IV. Procedural Matters

    34. Paperwork Reduction Act Analysis. This Memorandum Opinion and 
Order contains an information collection that was submitted to the 
Office of Management and Budget

[[Page 10344]]

(OMB) for emergency approval under the Paperwork Reduction Act.

V. Ordering Clauses

    35. Accordingly, it is Ordered That Parts 22, 24, 90, and 101 of 
the Commission's Rules are amended, effective April 2, 1998.
    36. Additionally, it is Ordered That, pursuant to sections 4(i) and 
10 of the Communications Act of 1934, as amended, 47 U.S.C. 154(i) and 
160, the Petition for Forbearance filed by the Federal Communications 
Bar Association Wireless Telecommunications Practice Committee on 
February 4, 1997 is Granted in Part and Denied in Part to the extent 
discussed above.
    37. Additionally, it is Ordered That, pursuant to sections 4(i) and 
10 of the Communications Act of 1934, as amended, 47 U.S.C. 154(i) and 
160, the Petition for Forbearance filed by the Broadband Personal 
Communications Services Alliance of the Personal Communications 
Industry Association on May 22, 1997 is Granted in Part and Denied in 
Part to the extent discussed above.

Federal Communications Commission.
Magalie Roman Salas,
Secretary.

Rule Changes

    Parts 22, 24, 27, 90, and 101 of Title 47 of the Code of Federal 
Regulations are amended to read as follows:

PART 22--PUBLIC MOBILE SERVICES

    1. The authority citation for part 22 continues to read as follows:

    Authority: 47 U.S.C. 154, 303, unless otherwise noted.

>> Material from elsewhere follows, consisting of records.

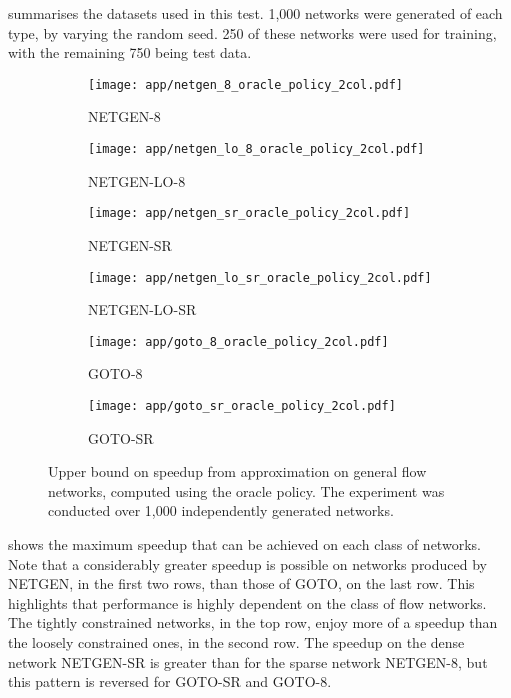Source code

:  summarises the datasets used in this test. 1,000 networks were generated of each type, by varying the random seed. 250 of these networks were used for training, with the remaining 750 being test data.

\begin{figure}
    \begin{widepage}
    \begin{subfigure}[c]{0.5\textwidth}
        \texttt{[image: app/netgen\_8\_oracle\_policy\_2col.pdf]}
        \caption{NETGEN-8}
    \end{subfigure}
    \begin{subfigure}[c]{0.5\textwidth}
        \texttt{[image: app/netgen\_lo\_8\_oracle\_policy\_2col.pdf]}
        \caption{NETGEN-LO-8}
    \end{subfigure}
    \begin{subfigure}[c]{0.5\textwidth}
        \texttt{[image: app/netgen\_sr\_oracle\_policy\_2col.pdf]}
        \caption{NETGEN-SR}
    \end{subfigure}
    \begin{subfigure}[c]{0.5\textwidth}
        \texttt{[image: app/netgen\_lo\_sr\_oracle\_policy\_2col.pdf]}
        \caption{NETGEN-LO-SR}
    \end{subfigure}
    \begin{subfigure}[c]{0.5\textwidth}
        \texttt{[image: app/goto\_8\_oracle\_policy\_2col.pdf]}
        \caption{GOTO-8}
    \end{subfigure}
    \begin{subfigure}[c]{0.5\textwidth}
        \texttt{[image: app/goto\_sr\_oracle\_policy\_2col.pdf]}
        \caption{GOTO-SR}
    \end{subfigure}
    \end{widepage}
    \caption[Upper bound on speedup from approximation on general flow networks]{Upper bound on speedup from approximation on general flow networks, computed using the oracle policy. The experiment was conducted over 1,000 independently generated networks.}
    \label{fig:app-general-oracle-policy}
\end{figure}

 shows the maximum speedup that can be achieved on each class of networks. Note that a considerably greater speedup is possible on networks produced by NETGEN, in the first two rows, than those of GOTO, on the last row. This highlights that performance is highly dependent on the class of flow networks. The tightly constrained networks, in the top row, enjoy more of a speedup than the loosely constrained ones, in the second row. The speedup on the dense network NETGEN-SR is greater than for the sparse network NETGEN-8, but this pattern is reversed for GOTO-SR and GOTO-8.


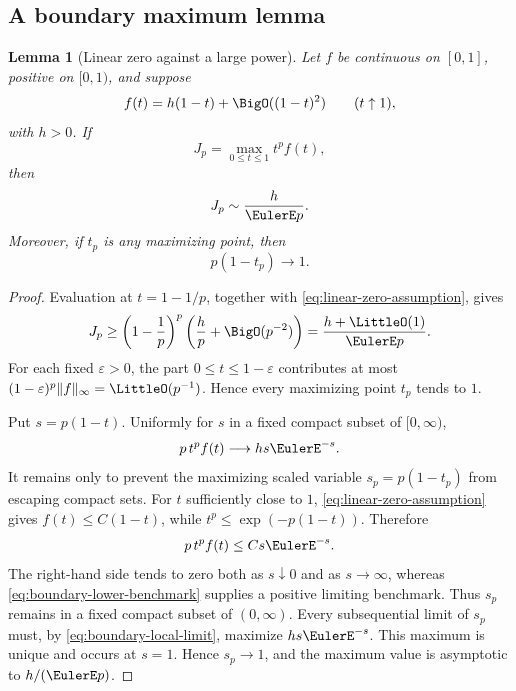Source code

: \documentclass[11pt,oneside]{article}
\newtheorem{lemma}[lemma]{Lemma}
\theoremstyle{definition}
\theoremstyle{remark}
\begin{document}
\subsection{A boundary maximum lemma}

\begin{lemma}[Linear zero against a large power]
\label{lem:boundary-maximum}
Let \(f\) be continuous on \([0,1]\), positive on \([0,1)\), and suppose
\begin{equation}
 f(t)=h(1-t)+\BigO((1-t)^2)
 \qquad(t\uparrow1),
 \label{eq:linear-zero-assumption}
\end{equation}
with \(h>0\).  If
\[
 J_p=\max_{0\le t\le1}t^pf(t),
\]
then
\begin{equation}
 J_p\sim\frac{h}{\EulerE p}.
 \label{eq:boundary-max-value}
\end{equation}
Moreover, if \(t_p\) is any maximizing point, then
\begin{equation}
 p(1-t_p)\longrightarrow1.
 \label{eq:boundary-max-location}
\end{equation}
\end{lemma}

\begin{proof}
Evaluation at \(t=1-1/p\), together with
\eqref{eq:linear-zero-assumption}, gives
\begin{equation}
 J_p\ge \left(1-\frac1p\right)^p
 \left(\frac hp+\BigO(p^{-2})\right)
 =\frac{h+\LittleO(1)}{\EulerE p}.
 \label{eq:boundary-lower-benchmark}
\end{equation}
For each fixed \(\varepsilon>0\), the part \(0\le t\le1-\varepsilon\)
contributes at most
\((1-\varepsilon)^p\|f\|_\infty=\LittleO(p^{-1})\).  Hence every maximizing
point \(t_p\) tends to \(1\).

Put \(s=p(1-t)\).  Uniformly for \(s\) in a fixed compact subset of
\([0,\infty)\),
\begin{equation}
 p\,t^pf(t)\longrightarrow hs\EulerE^{-s}.
 \label{eq:boundary-local-limit}
\end{equation}
It remains only to prevent the maximizing scaled variable
\(s_p=p(1-t_p)\) from escaping compact sets.  For \(t\) sufficiently close
to \(1\), \eqref{eq:linear-zero-assumption} gives
\(f(t)\le C(1-t)\), while
\(t^p\le\exp(-p(1-t))\).  Therefore
\begin{equation}
 p\,t^pf(t)\le C s\EulerE^{-s}.
 \label{eq:boundary-tail-control}
\end{equation}
The right-hand side tends to zero both as \(s\downarrow0\) and as
\(s\to\infty\), whereas \eqref{eq:boundary-lower-benchmark} supplies a
positive limiting benchmark.  Thus \(s_p\) remains in a fixed compact
subset of \((0,\infty)\).  Every subsequential limit of \(s_p\) must, by
\eqref{eq:boundary-local-limit}, maximize \(hs\EulerE^{-s}\).  This maximum is
unique and occurs at \(s=1\).  Hence \(s_p\to1\), and the maximum value is
asymptotic to \(h/(\EulerE p)\).
\end{proof}
\end{document}
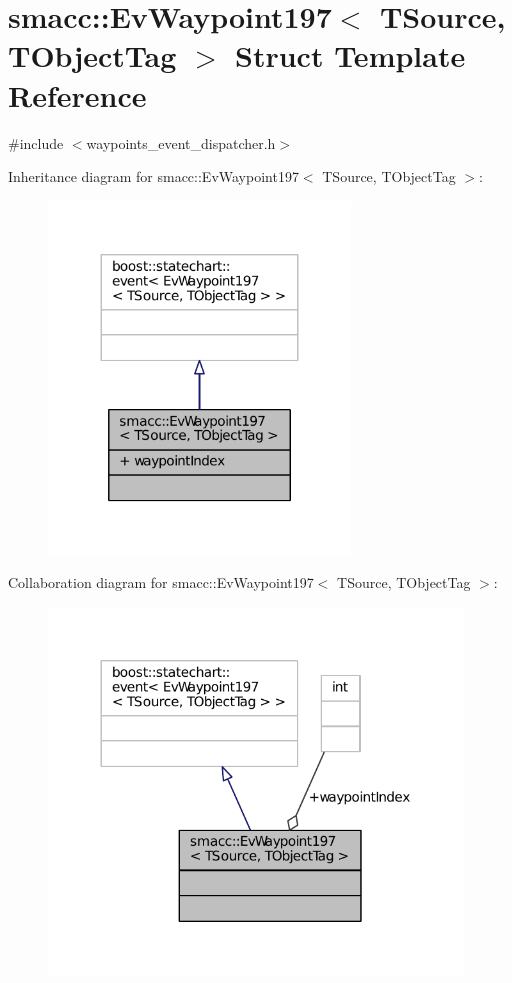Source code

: \hypertarget{structsmacc_1_1EvWaypoint197}{}\section{smacc\+:\+:Ev\+Waypoint197$<$ T\+Source, T\+Object\+Tag $>$ Struct Template Reference}
\label{structsmacc_1_1EvWaypoint197}


{\ttfamily \#include $<$waypoints\+\_\+event\+\_\+dispatcher.\+h$>$}



Inheritance diagram for smacc\+:\+:Ev\+Waypoint197$<$ T\+Source, T\+Object\+Tag $>$\+:
\nopagebreak
\begin{figure}[H]
\begin{center}
\leavevmode
\includegraphics[width=227pt]{structsmacc_1_1EvWaypoint197__inherit__graph}
\end{center}
\end{figure}


Collaboration diagram for smacc\+:\+:Ev\+Waypoint197$<$ T\+Source, T\+Object\+Tag $>$\+:
\nopagebreak
\begin{figure}[H]
\begin{center}
\leavevmode
\includegraphics[width=312pt]{structsmacc_1_1EvWaypoint197__coll__graph}
\end{center}
\end{figure}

    2. Section 22.137 is amended by adding paragraphs (a)(1) and (a)(2) 
and revising the first sentence in paragraph (b) to read as follows:


Sec. 22.137  Assignment of authorization; transfer of control.

* * * * *
    (a) * * *
    (1) Forbearance from pro forma assignments and transfers of 
control. Licensees that are telecommunications carriers as defined in 
47 U.S.C. 153 are subject to streamlined procedures for pro forma, 
i.e., non-substantial, transfers and assignments.
    (2) A pro forma assignee or transferee is not required to seek 
prior FCC approval for the transaction, but must notify the FCC no 
later than 30 days after the event causing the assignment or transfer, 
either by filing an FCC Form 490 or in letter form. If a letter is 
submitted, it must contain a certification that the transfer or 
assignment is non-substantial and, together with all previous non-
substantial transactions, does not involve a change in the licensee's 
ultimate control. A single letter may be filed for a transfer or 
assignment of control of more than one authorization if each 
authorization affected is identified by call sign. Licensees must 
concurrently update ownership information on their FCC Form 430, if 
necessary.
    (b) Notification of completion. Assignments and transfers of 
control must be completed within 60 days of FCC approval, except those 
licensees subject to the streamlined procedures of paragraph (a)(1). * 
* *
* * * * *

PART 24--PERSONAL COMMUNICATIONS SERVICES

    3. The authority citation for part 24 continues to read as follows:

    Authority: 47 U.S.C. 154, 301, 302, 303, 309 and 332.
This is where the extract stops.